This plot below represents the happiness of poeple in countries in a particular year as selected using the slider. Happiness affect data is collected by surveying a sample from the country asking poeple if they smiled or had a happy moment during the past 24 hours of their lives.
%%html
<iframe src='https://shubhamjain2798.github.io/HappinessData-VegaLite-Viz/' height=800 width="100%"></iframe>
Exploratory data analysis revealed Social Support to have a high correlation with Log GDP per Capita values in the data set. The following visualizations display the highest and lowest ranked countries by Log GDP per Capita, accompanied by Social Support ratings on a scale of 10. The visualization of the top 25 Log GDP per Capita countries displays generally high levels of accompanying average Social Support ratings across the board in those countries. On the other end, the lowest 25 countries by Log GDP per Capita displayed expectedly low average Social Support ratings, with some countries having surprisingly high values relative to the rest (noted below).
#load libraries
import matplotlib.pyplot as plt
from matplotlib.pyplot import figure
import numpy as np
import pandas as pd
df=pd.read_csv('https://raw.githubusercontent.com/npanczyk/npanczyk.github.io/main/happiness.csv')
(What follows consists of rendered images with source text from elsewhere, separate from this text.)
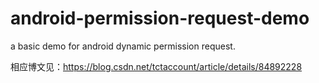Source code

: # android-permission-request-demo
a basic demo for android dynamic permission request.

相应博文见：https://blog.csdn.net/tctaccount/article/details/84892228
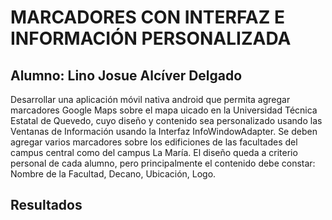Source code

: # MARCADORES CON INTERFAZ E INFORMACIÓN PERSONALIZADA
## Alumno: Lino Josue Alcíver Delgado

Desarrollar una aplicación móvil nativa android que permita agregar marcadores Google Maps sobre el mapa uicado en la Universidad Técnica Estatal de Quevedo, 
cuyo diseño y contenido sea personalizado usando las Ventanas de Información usando la Interfaz  InfoWindowAdapter. 
Se deben agregar varios marcadores sobre los edificiones de las facultades del campus central como del campus La María. El diseño queda a criterio personal de cada alumno,
pero principalmente el contenido debe constar: Nombre de la Facultad, Decano, Ubicación, Logo.

## Resultados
#create dataframe with columns of intertest
data = df[['Country name', 'Log GDP per capita', 'Social support']]
#Group data on county, and calculate average of 'Log GDP per capita' and 'Freedom to make life choices
g_data = data.groupby('Country name')['Log GDP per capita', 'Social support'].mean()
<ipython-input-18-18971e6370b2>:2: FutureWarning: Indexing with multiple keys (implicitly converted to a tuple of keys) will be deprecated, use a list instead. g_data = data.groupby('Country name')['Log GDP per capita', 'Social support'].mean()
#sort rows by Log GDP values
g_data = g_data.sort_values(by='Log GDP per capita', ascending=False)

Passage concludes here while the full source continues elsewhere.